オリの信じていることは、とても奇抜だが、単に素敵でかっこよくて、ミオはそれに同調して、だから添い遂げたいと思った。
(大丈夫、自分が助けてあげたらいいだけなのだ)
そう思える主人に出会えたことをミオは嬉しく思い、勝手ながらもその運命に感謝した。オリにとってここに落とされたことは不運でしかないのだろうが、それでもいつか、自分と出会えたことを少し嬉しく思ってくれたらいいな、とちょっぴり思った。
「オリ様、一緒にがんばりましょう、ワン!」
「それで――え、あ、うん! もちろん!」
今後のプランについて一生懸命語っていたオリはびっくりしたが、やっぱり聞いてなかったんだなと何やら考えこんでいたミオの様子に気付いていたので、すぐさま同意を返した。
若干虚しかったが、それでもやけにミオが意気込んだ、しかしいっそ晴れやかな表情をしていたので、まあいいかと思い直した。
そこでふと思い立ち、ミオに自分が持っていた石剣をわたした。
「ミオ、ちょっとこれ持ってもらっていい?」
「? はい、こんな感じですかね」
「よし。……えーっと。……もどってこーい」
「えっ」
――何も起きない。
意味が分からないという顔をするミオをよそに、オリは「チンカラホイ」「ビビデバビデブー」「アブラカタブラ」「アクシオ」「開け胡麻」と好き勝手呪文を唱え続けた。
「……あの、どうしたんですか?」
「いや、うん、何も起こらないなーと思って。……やめてよその顔」
「すいません」
「素直な謝罪は時としてひどく他人を傷つける」
オリはそんなことを言いながら首を傾げた。
手元を離れた石剣が、オリの手の中に戻ってこない。

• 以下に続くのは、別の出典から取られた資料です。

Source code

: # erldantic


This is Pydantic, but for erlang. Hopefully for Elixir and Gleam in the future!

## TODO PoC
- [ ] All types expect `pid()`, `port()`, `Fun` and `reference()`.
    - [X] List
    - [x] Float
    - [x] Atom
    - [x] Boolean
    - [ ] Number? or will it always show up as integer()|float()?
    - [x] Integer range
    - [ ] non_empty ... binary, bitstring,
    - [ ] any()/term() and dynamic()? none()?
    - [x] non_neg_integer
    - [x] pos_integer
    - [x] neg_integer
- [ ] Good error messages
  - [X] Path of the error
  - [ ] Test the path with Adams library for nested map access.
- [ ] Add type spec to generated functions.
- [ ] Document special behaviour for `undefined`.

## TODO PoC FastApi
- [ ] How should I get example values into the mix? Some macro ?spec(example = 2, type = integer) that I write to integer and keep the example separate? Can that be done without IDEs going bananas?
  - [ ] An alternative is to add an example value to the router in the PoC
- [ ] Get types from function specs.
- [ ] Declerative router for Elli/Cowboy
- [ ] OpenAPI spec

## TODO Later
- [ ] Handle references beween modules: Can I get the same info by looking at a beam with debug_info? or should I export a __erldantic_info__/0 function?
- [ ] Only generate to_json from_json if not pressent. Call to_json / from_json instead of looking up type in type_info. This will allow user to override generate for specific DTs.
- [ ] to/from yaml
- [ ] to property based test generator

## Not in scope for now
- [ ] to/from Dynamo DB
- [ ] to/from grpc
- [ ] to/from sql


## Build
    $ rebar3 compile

さっき黒虎にトドメをさした時、この手に移動してきた。その条件は?
先ほどの状況を考えると、ピンチに陥るとか、心から求めるとか?
もしくは、他の外的要因か。
「ミオって超能力つかえる?」
「まさか!」
「だよね。てことは、」
人のケツを蹴っ飛ばしたあの人でなしの顔を思い浮かべ、オリはぎゅっと眉を顰めた。
「……なに考えてんだあいつ」
確かに奥へ連れて行くとは言っていたが。そんな急に手助けしだすものか? ――ただの観戦料と考えたほうがまだ分かり易い。いやなによりまず、アイツは関係無いかもしれない。いや、でも――。
ぐるぐる回る考えを吐き出すように、オリは重たい溜息をついた。ミオはそんなオリを見つめ、彼女の頭の心配をしていた。